On 2 April 1914 Bellaventure, commanded by Captain Isaac Randell, was off the northern coast of Newfoundland taking part in a seal hunt. 132 hunters from another steamship, , had become lost in a storm on an ice floe. After 54 hours Bellaventure rescued the survivors and recovered 77 dead bodies. She sailed through the Narrows of St. John's, Newfoundland, with her flags at half mast.

==Bought by Russia==
In 1917 the Russian government bought both Bellaventure and Bonaventure. In 1919, in the North Russia intervention in the Russian Civil War, United Kingdom forces in Arkhangelsk took control of both ships, and Ellerman's Wilson Line was appointed to manage Bellaventure.
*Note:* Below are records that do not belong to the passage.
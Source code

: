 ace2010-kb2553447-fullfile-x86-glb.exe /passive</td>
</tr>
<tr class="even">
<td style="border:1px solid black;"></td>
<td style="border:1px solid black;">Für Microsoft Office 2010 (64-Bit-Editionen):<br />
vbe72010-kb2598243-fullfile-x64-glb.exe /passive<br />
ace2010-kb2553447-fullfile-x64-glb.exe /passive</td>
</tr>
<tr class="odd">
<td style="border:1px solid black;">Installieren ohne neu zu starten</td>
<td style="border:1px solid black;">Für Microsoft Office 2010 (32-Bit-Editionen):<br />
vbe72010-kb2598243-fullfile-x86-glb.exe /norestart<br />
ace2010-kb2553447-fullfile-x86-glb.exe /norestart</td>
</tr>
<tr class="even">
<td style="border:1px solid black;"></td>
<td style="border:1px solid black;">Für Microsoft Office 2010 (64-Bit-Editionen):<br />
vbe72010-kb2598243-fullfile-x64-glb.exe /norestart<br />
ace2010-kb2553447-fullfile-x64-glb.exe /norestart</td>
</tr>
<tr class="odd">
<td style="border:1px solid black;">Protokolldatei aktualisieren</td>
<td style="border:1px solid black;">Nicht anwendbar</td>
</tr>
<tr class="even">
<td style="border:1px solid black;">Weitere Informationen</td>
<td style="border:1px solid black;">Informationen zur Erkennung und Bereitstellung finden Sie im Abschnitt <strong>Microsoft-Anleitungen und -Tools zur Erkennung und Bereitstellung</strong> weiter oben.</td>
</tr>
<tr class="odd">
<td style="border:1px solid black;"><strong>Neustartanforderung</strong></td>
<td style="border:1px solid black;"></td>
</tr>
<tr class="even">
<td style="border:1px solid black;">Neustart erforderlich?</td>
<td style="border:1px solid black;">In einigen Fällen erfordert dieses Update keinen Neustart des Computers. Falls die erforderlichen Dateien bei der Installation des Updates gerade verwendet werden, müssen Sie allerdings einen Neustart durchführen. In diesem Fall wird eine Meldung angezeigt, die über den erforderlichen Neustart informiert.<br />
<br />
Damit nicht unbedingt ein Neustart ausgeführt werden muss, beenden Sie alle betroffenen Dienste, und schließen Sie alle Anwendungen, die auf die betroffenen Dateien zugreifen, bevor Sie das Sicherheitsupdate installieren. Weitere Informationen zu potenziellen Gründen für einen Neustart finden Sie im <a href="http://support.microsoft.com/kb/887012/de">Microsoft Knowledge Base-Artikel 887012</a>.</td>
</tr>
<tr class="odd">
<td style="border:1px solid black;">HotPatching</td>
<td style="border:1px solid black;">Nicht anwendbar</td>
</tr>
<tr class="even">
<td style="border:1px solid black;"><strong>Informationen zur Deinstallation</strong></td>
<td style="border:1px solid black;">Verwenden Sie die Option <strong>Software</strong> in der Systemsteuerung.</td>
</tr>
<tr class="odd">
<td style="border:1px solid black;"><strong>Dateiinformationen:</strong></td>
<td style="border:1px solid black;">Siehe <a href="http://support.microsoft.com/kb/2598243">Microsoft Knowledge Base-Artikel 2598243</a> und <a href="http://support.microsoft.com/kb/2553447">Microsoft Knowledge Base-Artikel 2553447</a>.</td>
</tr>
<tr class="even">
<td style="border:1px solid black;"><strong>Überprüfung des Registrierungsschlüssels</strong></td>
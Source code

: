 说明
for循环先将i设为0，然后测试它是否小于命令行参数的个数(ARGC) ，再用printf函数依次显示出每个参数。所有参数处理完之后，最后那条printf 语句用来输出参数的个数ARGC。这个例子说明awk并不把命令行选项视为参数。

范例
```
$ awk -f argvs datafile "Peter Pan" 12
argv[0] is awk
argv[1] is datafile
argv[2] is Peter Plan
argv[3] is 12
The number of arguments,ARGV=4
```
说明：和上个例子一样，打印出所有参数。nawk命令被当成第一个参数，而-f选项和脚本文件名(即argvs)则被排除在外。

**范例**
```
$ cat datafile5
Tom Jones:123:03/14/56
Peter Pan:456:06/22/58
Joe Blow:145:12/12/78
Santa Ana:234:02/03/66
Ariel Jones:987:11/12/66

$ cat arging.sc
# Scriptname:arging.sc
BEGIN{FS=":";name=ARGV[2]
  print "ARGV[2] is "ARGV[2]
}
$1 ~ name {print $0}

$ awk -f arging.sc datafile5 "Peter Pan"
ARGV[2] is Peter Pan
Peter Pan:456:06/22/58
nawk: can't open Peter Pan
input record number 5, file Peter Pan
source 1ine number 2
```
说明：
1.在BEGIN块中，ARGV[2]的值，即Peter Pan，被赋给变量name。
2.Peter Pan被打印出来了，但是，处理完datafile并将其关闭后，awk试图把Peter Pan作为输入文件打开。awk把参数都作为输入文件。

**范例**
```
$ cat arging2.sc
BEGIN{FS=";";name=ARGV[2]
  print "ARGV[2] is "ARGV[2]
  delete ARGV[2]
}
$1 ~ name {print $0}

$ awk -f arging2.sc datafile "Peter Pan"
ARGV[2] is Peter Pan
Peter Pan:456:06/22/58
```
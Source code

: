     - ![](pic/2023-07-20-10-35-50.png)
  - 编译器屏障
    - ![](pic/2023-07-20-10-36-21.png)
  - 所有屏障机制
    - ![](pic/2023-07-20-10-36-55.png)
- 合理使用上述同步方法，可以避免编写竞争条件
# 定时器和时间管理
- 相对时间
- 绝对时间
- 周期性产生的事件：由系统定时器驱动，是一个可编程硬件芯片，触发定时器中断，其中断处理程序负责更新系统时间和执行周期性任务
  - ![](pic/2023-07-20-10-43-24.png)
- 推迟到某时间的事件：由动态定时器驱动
Eventually the two ships were renamed Alexander Sibiryakov and Vladimir Rusanov, after two Russian arctic explorers.

==Between the wars==
Alexander Sibiryakov made the first successful crossing of the Northern Sea Route in a single navigation without wintering. This historic voyage, which had been Mikhail Lomonosov's dream, was organized by the All-Union Arctic Institute (now called the Arctic and Antarctic Research Institute).

Alexander Sibiryakov sailed on 28 June 1932 from the Krasny (previously Sobornoy) docks in Arkhangelsk, crossed the Kara Sea and chose a northern, unexplored way around Severnaya Zemlya to the Laptev Sea. In September, after calling at Tiksi and the mouth of the Kolyma, the propeller shaft broke and the icebreaker drifted for 11 days. However, Alexander Sibiryakov crossed the Chukchi Sea using improvised sails and arrived in the Bering Strait in October. Alexander Sibiryakov reached the Japanese port of Yokohama after 65 days, having covered more than 2500 mi in the Arctic seas. This was regarded as a heroic feat of Soviet polar seamen and Chief of Expedition Otto Schmidt and Captain Vladimir Voronin were received with many honors at their return to Russia.

On 24 November 1936 Alexander Sibiryakov was stranded near Cape Menshikov in the Kara Sea. She was refloated on 25 December 1936 and returned to service in June 1938.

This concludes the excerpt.